Po kampaniach w Polsce i na Ukrainie Kurko wrócił do ojczyzny, gdzie starał się o przyjęcie do wojska. Nie udało mu się jednak otrzymać awansu na porucznika, gdyż niemal wszystkie wyższe stanowiska wojskowe były już w Finlandii obsadzone przez szkolonych w niemieckiej armii weteranów I wojny światowej. Duma nie pozwoliła dzielnemu wojakowi przyjąć niższego stanowiska. Postanowił więc kolejny raz wyjechać i dołączyć do francuskiej Legii Cudzoziemskiej. Z nią brał udział w drugiej ofensywie marokańskiej. Tam również miał polskich towarzyszy broni, jeden z nich wyniósł nawet z narażeniem życia rannego Fina spod gradu kul. Pod koniec służby trafił jeszcze do Indochin (1928-1929).

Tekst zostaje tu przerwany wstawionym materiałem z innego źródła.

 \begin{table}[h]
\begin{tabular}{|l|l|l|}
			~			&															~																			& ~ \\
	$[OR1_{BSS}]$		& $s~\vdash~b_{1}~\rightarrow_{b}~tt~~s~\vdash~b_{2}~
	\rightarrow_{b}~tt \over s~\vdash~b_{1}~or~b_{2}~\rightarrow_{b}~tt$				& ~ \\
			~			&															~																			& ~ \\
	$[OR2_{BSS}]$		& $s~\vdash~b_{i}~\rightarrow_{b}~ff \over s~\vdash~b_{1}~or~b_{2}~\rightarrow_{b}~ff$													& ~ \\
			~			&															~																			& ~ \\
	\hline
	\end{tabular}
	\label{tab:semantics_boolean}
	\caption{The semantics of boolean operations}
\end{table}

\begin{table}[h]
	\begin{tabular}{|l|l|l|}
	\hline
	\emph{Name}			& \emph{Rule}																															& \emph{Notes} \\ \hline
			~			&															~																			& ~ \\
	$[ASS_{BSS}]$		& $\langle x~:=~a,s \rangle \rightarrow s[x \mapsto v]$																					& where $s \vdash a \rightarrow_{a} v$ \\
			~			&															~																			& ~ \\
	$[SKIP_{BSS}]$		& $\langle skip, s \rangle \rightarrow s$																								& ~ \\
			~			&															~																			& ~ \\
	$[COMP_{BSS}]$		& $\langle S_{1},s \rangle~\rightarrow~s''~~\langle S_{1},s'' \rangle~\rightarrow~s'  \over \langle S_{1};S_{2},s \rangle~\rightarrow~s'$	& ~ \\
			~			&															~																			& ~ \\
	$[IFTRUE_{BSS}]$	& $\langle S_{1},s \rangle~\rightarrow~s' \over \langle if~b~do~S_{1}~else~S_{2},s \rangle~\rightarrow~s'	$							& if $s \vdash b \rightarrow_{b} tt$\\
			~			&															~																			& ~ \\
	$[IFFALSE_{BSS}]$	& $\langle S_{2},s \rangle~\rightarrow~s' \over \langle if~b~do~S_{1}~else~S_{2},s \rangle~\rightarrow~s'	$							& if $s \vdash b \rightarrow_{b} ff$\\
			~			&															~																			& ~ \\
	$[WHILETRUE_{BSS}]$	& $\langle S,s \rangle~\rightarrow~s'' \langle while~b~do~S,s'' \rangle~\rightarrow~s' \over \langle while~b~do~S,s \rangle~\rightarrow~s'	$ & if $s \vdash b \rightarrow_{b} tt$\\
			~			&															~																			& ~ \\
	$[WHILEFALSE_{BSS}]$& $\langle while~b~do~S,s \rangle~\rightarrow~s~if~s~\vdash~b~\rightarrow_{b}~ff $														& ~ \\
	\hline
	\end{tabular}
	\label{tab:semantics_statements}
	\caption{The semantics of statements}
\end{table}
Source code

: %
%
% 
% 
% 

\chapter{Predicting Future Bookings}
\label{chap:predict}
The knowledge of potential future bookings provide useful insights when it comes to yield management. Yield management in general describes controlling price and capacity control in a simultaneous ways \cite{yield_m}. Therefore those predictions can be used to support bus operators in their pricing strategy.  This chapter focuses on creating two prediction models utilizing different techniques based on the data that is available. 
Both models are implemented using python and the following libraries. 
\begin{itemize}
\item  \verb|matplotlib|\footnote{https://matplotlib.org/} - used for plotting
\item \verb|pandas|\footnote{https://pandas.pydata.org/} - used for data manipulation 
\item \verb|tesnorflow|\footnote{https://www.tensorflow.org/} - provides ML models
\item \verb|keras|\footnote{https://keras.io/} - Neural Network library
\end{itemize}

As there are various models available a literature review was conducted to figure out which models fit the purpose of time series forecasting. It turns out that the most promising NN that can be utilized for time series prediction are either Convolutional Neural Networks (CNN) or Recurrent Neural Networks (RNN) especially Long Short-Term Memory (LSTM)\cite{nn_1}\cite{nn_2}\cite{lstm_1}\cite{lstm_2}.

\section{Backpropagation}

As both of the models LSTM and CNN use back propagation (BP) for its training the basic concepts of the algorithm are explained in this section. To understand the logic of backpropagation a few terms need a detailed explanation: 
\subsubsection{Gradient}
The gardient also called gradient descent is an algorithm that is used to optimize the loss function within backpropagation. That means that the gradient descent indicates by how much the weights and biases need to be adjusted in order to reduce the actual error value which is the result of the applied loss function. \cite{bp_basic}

Do swej ojczyzny powrócił w roku 1931, mając 32 lata. Tam postanowił podjąć się wybitego mu z głowy ojcowską rózgą fachu – pisarstwa. Na podstawie swoich doświadczeń i notatek spisał kilkanaście pamiętników, oprócz tego publikując w czasopismach i tworząc analizy spraw wojskowych. Z powodu jednej z nich, dotyczącej potencjału militarnego Rosji (który oceniał jako olbrzymią i niemal niepowstrzymaną siłę) został z resztą wezwany na rozmowę do sztabu generalnego Finlandii, gdzie zarzucono mu wzbudzanie poczucia zagrożenia. Zajmował się również pracą na rzecz obrony kraju, działając w Akademickim Stowarzyszeniu Obrony Powietrznej oraz Fińskim Związku Obrony Cywilnej. W II wojnie światowej nie brał już aktywnego udziału. O polskich towarzyszach broni zawsze wyrażał się z głębokim uznaniem. Uważał, że żołnierze Wojska Polskiego wraz ze swoimi dowódcami, a zwłaszcza Marszałkiem Piłsudskim, będą zawsze mieli honorowe miejsca na kartach historii. Kaarlo Kurko zmarł 20 czerwca 1989 r. W dwa tygodnie po zwycięskich wyborach „Solidarności”. W ostatnich latach życia miał mawiać: „To, o co kiedyś walczyłem, wreszcie się urzeczywistnia”.